§ Exercise: From the first line to the last, write out the records exactly, leaving out images.

——————

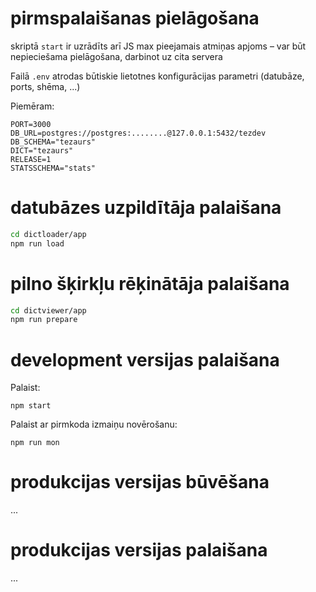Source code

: # pirmspalaišanas pielāgošana

skriptā ```start``` ir uzrādīts arī JS max pieejamais atmiņas apjoms – var būt nepieciešama pielāgošana, darbinot uz cita servera

Failā ```.env``` atrodas būtiskie lietotnes konfigurācijas parametri (datubāze, ports, shēma, ...)

Piemēram:

```env
PORT=3000
DB_URL=postgres://postgres:........@127.0.0.1:5432/tezdev
DB_SCHEMA="tezaurs"
DICT="tezaurs"
RELEASE=1
STATSSCHEMA="stats"
```


# datubāzes uzpildītāja palaišana

```bash
cd dictloader/app
npm run load
```

# pilno šķirkļu rēķinātāja palaišana

```bash
cd dictviewer/app
npm run prepare
```

# development versijas palaišana

Palaist:
```
npm start
```

Palaist ar pirmkoda izmaiņu novērošanu:
```
npm run mon
```

# produkcijas versijas būvēšana

...

# produkcijas versijas palaišana

...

——————

§ Response to the exercise:
Source code

: # pirmspalaišanas pielāgošana

skriptā ```start``` ir uzrādīts arī JS max pieejamais atmiņas apjoms – var būt nepieciešama pielāgošana, darbinot uz cita servera

Failā ```.env``` atrodas būtiskie lietotnes konfigurācijas parametri (datubāze, ports, shēma, ...)

Piemēram:

```env
PORT=3000
DB_URL=postgres://postgres:........@127.0.0.1:5432/tezdev
DB_SCHEMA="tezaurs"
DICT="tezaurs"
RELEASE=1
STATSSCHEMA="stats"
```


# datubāzes uzpildītāja palaišana

```bash
cd dictloader/app
npm run load
```

# pilno šķirkļu rēķinātāja palaišana

```bash
cd dictviewer/app
npm run prepare
```

# development versijas palaišana

Palaist:
```
npm start
```

Palaist ar pirmkoda izmaiņu novērošanu:
```
npm run mon
```

# produkcijas versijas būvēšana

...

# produkcijas versijas palaišana

...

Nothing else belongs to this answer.